(Document images with source code)
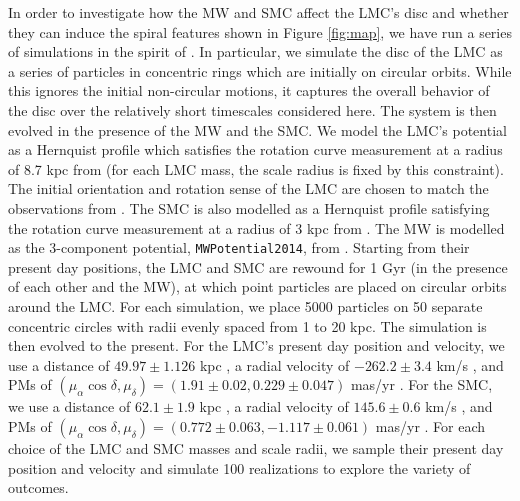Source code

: \documentclass[a4paper,useAMS,usenatbib]{mnras}
\begin{document}
In order to investigate how the MW and SMC affect the LMC's disc and
whether they can induce the spiral features shown in Figure
\ref{fig:map}, we have run a series of simulations in the spirit of
\cite{Toomre1972}. In particular, we simulate the disc of the LMC as a
series of particles in concentric rings which are initially on
circular orbits. While this ignores the initial non-circular motions,
it captures the overall behavior of the disc over the relatively short
timescales considered here. The system is then evolved in the presence
of the MW and the SMC. We model the LMC's potential as a Hernquist
profile \citep{hernquist_profile} which satisfies the rotation curve
measurement at a radius of 8.7 kpc from \cite{vandermarel_lmc} (for
each LMC mass, the scale radius is fixed by this constraint). The
initial orientation and rotation sense of the LMC are chosen to match
the observations from \cite{vandermarel_lmc}. The SMC is also modelled
as a Hernquist profile satisfying the rotation curve measurement at a
radius of 3 kpc from \cite{staminirovic_smc_mass}. The MW is modelled
as the 3-component potential, \texttt{MWPotential2014}, from
\cite{galpy}. Starting from their present day positions, the LMC and
SMC are rewound for 1 Gyr (in the presence of each other and the MW),
at which point particles are placed on circular orbits around the
LMC. For each simulation, we place 5000 particles on 50 separate
concentric circles with radii evenly spaced from 1 to 20 kpc. The
simulation is then evolved to the present. For the LMC's present day
position and velocity, we use a distance of $49.97 \pm 1.126$ kpc
\citep{pietrzynski_lmc_dist}, a radial velocity of $-262.2\pm3.4$ km/s
\citep{vandermarel_lmc_rv}, and PMs of $(\mu_\alpha \cos \delta,
\mu_\delta) = (1.91\pm 0.02,0.229\pm0.047)$ mas/yr
\citep{kallivayalil_lmc_pm}. For the SMC, we use a distance of
$62.1\pm1.9$ kpc \citep{graczyk_smc_distance}, a radial velocity of
$145.6\pm0.6$ km/s \citep{harris_smc_vel}, and PMs of $(\mu_\alpha
\cos \delta, \mu_\delta) = (0.772\pm 0.063,-1.117\pm0.061)$ mas/yr
\citep{kallivayalil_lmc_pm}. For each choice of the LMC and SMC masses
and scale radii, we sample their present day position and velocity and
simulate 100 realizations to explore the variety of outcomes.
\end{document}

_INSTRUCTIONS TO FOLLOW_:
The answer should be an exact copy of the lines from the one containing "(1.91\pm 0.02,0.229\pm0.047)$ mas/yr" through the last line of the entries, both included.

_OUTPUT OF THE TASK_:
\mu_\delta) = (1.91\pm 0.02,0.229\pm0.047)$ mas/yr
\citep{kallivayalil_lmc_pm}. For the SMC, we use a distance of
$62.1\pm1.9$ kpc \citep{graczyk_smc_distance}, a radial velocity of
$145.6\pm0.6$ km/s \citep{harris_smc_vel}, and PMs of $(\mu_\alpha
\cos \delta, \mu_\delta) = (0.772\pm 0.063,-1.117\pm0.061)$ mas/yr
\citep{kallivayalil_lmc_pm}. For each choice of the LMC and SMC masses
and scale radii, we sample their present day position and velocity and
simulate 100 realizations to explore the variety of outcomes.
\end{document}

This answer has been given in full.